TASK DESCRIPTION:
Copy, from the entries below, each line where the word "only" can be found.

╭─ DATA TO USE

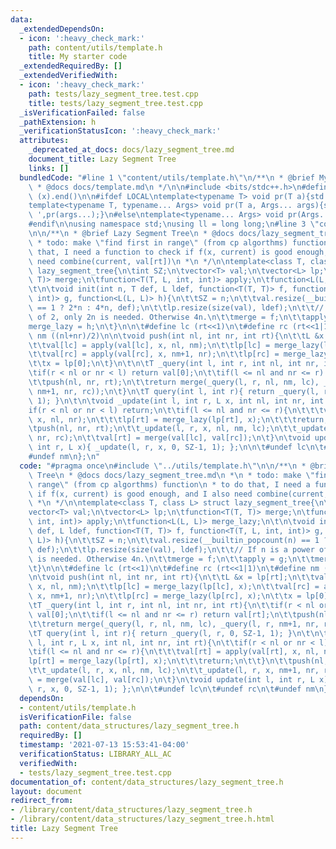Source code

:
 ```yaml
---
data:
  _extendedDependsOn:
  - icon: ':heavy_check_mark:'
    path: content/utils/template.h
    title: My starter code
  _extendedRequiredBy: []
  _extendedVerifiedWith:
  - icon: ':heavy_check_mark:'
    path: tests/lazy_segment_tree.test.cpp
    title: tests/lazy_segment_tree.test.cpp
  _isVerificationFailed: false
  _pathExtension: h
  _verificationStatusIcon: ':heavy_check_mark:'
  attributes:
    _deprecated_at_docs: docs/lazy_segment_tree.md
    document_title: Lazy Segment Tree
    links: []
  bundledCode: "#line 1 \"content/utils/template.h\"\n/**\n * @brief My starter code\n\
    \ * @docs docs/template.md\n */\n\n#include <bits/stdc++.h>\n#define all(x) (x).begin(),\
    \ (x).end()\n\n#ifdef LOCAL\ntemplate<typename T> void pr(T a){std::cerr<<a<<std::endl;}\n\
    template<typename T, typename... Args> void pr(T a, Args... args){std::cerr<<a<<'\
    \ ',pr(args...);}\n#else\ntemplate<typename... Args> void pr(Args... args){}\n\
    #endif\n\nusing namespace std;\nusing ll = long long;\n#line 3 \"content/data_structures/lazy_segment_tree.h\"\
    \n\n/**\n * @brief Lazy Segment Tree\n * @docs docs/lazy_segment_tree.md\n *\n\
    \ * todo: make \"find first in range\" (from cp algorthms) function\n * to do\
    \ that, I need a function to check if f(x, current) is good enough, and I also\
    \ need combine(current, val[rt])\n *\n */\n\ntemplate<class T, class L> struct\
    \ lazy_segment_tree{\n\tint SZ;\n\tvector<T> val;\n\tvector<L> lp;\n\tfunction<T(T,\
    \ T)> merge;\n\tfunction<T(T, L, int, int)> apply;\n\tfunction<L(L, L)> merge_lazy;\n\
    \t\n\tvoid init(int n, T def, L ldef, function<T(T, T)> f, function<T(T, L, int,\
    \ int)> g, function<L(L, L)> h){\n\t\tSZ = n;\n\t\tval.resize(__builtin_popcount(n)\
    \ == 1 ? 2*n : 4*n, def);\n\t\tlp.resize(size(val), ldef);\n\t\t// If n is a power\
    \ of 2, only 2n is needed. Otherwise 4n.\n\t\tmerge = f;\n\t\tapply = g;\n\t\t\
    merge_lazy = h;\n\t}\n\n\t#define lc (rt<<1)\n\t#define rc (rt<<1|1)\n\t#define\
    \ nm ((nl+nr)/2)\n\n\tvoid push(int nl, int nr, int rt){\n\t\tL &x = lp[rt];\n\
    \t\tval[lc] = apply(val[lc], x, nl, nm);\n\t\tlp[lc] = merge_lazy(lp[lc], x);\n\
    \t\tval[rc] = apply(val[rc], x, nm+1, nr);\n\t\tlp[rc] = merge_lazy(lp[rc], x);\n\
    \t\tx = lp[0];\n\t}\n\t\n\tT _query(int l, int r, int nl, int nr, int rt){\n\t\
    \tif(r < nl or nr < l) return val[0];\n\t\tif(l <= nl and nr <= r) return val[rt];\n\
    \t\tpush(nl, nr, rt);\n\t\treturn merge(_query(l, r, nl, nm, lc), _query(l, r,\
    \ nm+1, nr, rc));\n\t}\n\tT query(int l, int r){ return _query(l, r, 0, SZ-1,\
    \ 1); }\n\t\n\tvoid _update(int l, int r, L x, int nl, int nr, int rt){\n\t\t\
    if(r < nl or nr < l) return;\n\t\tif(l <= nl and nr <= r){\n\t\t\tval[rt] = apply(val[rt],\
    \ x, nl, nr);\n\t\t\tlp[rt] = merge_lazy(lp[rt], x);\n\t\t\treturn;\n\t\t}\n\t\
    \tpush(nl, nr, rt);\n\t\t_update(l, r, x, nl, nm, lc);\n\t\t_update(l, r, x, nm+1,\
    \ nr, rc);\n\t\tval[rt] = merge(val[lc], val[rc]);\n\t}\n\tvoid update(int l,\
    \ int r, L x){ _update(l, r, x, 0, SZ-1, 1); };\n\n\t#undef lc\n\t#undef rc\n\t\
    #undef nm\n};\n"
  code: "#pragma once\n#include \"../utils/template.h\"\n\n/**\n * @brief Lazy Segment\
    \ Tree\n * @docs docs/lazy_segment_tree.md\n *\n * todo: make \"find first in\
    \ range\" (from cp algorthms) function\n * to do that, I need a function to check\
    \ if f(x, current) is good enough, and I also need combine(current, val[rt])\n\
    \ *\n */\n\ntemplate<class T, class L> struct lazy_segment_tree{\n\tint SZ;\n\t\
    vector<T> val;\n\tvector<L> lp;\n\tfunction<T(T, T)> merge;\n\tfunction<T(T, L,\
    \ int, int)> apply;\n\tfunction<L(L, L)> merge_lazy;\n\t\n\tvoid init(int n, T\
    \ def, L ldef, function<T(T, T)> f, function<T(T, L, int, int)> g, function<L(L,\
    \ L)> h){\n\t\tSZ = n;\n\t\tval.resize(__builtin_popcount(n) == 1 ? 2*n : 4*n,\
    \ def);\n\t\tlp.resize(size(val), ldef);\n\t\t// If n is a power of 2, only 2n\
    \ is needed. Otherwise 4n.\n\t\tmerge = f;\n\t\tapply = g;\n\t\tmerge_lazy = h;\n\
    \t}\n\n\t#define lc (rt<<1)\n\t#define rc (rt<<1|1)\n\t#define nm ((nl+nr)/2)\n\
    \n\tvoid push(int nl, int nr, int rt){\n\t\tL &x = lp[rt];\n\t\tval[lc] = apply(val[lc],\
    \ x, nl, nm);\n\t\tlp[lc] = merge_lazy(lp[lc], x);\n\t\tval[rc] = apply(val[rc],\
    \ x, nm+1, nr);\n\t\tlp[rc] = merge_lazy(lp[rc], x);\n\t\tx = lp[0];\n\t}\n\t\n\
    \tT _query(int l, int r, int nl, int nr, int rt){\n\t\tif(r < nl or nr < l) return\
    \ val[0];\n\t\tif(l <= nl and nr <= r) return val[rt];\n\t\tpush(nl, nr, rt);\n\
    \t\treturn merge(_query(l, r, nl, nm, lc), _query(l, r, nm+1, nr, rc));\n\t}\n\
    \tT query(int l, int r){ return _query(l, r, 0, SZ-1, 1); }\n\t\n\tvoid _update(int\
    \ l, int r, L x, int nl, int nr, int rt){\n\t\tif(r < nl or nr < l) return;\n\t\
    \tif(l <= nl and nr <= r){\n\t\t\tval[rt] = apply(val[rt], x, nl, nr);\n\t\t\t\
    lp[rt] = merge_lazy(lp[rt], x);\n\t\t\treturn;\n\t\t}\n\t\tpush(nl, nr, rt);\n\
    \t\t_update(l, r, x, nl, nm, lc);\n\t\t_update(l, r, x, nm+1, nr, rc);\n\t\tval[rt]\
    \ = merge(val[lc], val[rc]);\n\t}\n\tvoid update(int l, int r, L x){ _update(l,\
    \ r, x, 0, SZ-1, 1); };\n\n\t#undef lc\n\t#undef rc\n\t#undef nm\n};"
  dependsOn:
  - content/utils/template.h
  isVerificationFile: false
  path: content/data_structures/lazy_segment_tree.h
  requiredBy: []
  timestamp: '2021-07-13 15:53:41-04:00'
  verificationStatus: LIBRARY_ALL_AC
  verifiedWith:
  - tests/lazy_segment_tree.test.cpp
documentation_of: content/data_structures/lazy_segment_tree.h
layout: document
redirect_from:
- /library/content/data_structures/lazy_segment_tree.h
- /library/content/data_structures/lazy_segment_tree.h.html
title: Lazy Segment Tree
---
```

╰─

WRITTEN ANSWER:
    \ of 2, only 2n is needed. Otherwise 4n.\n\t\tmerge = f;\n\t\tapply = g;\n\t\t\
    \ def);\n\t\tlp.resize(size(val), ldef);\n\t\t// If n is a power of 2, only 2n\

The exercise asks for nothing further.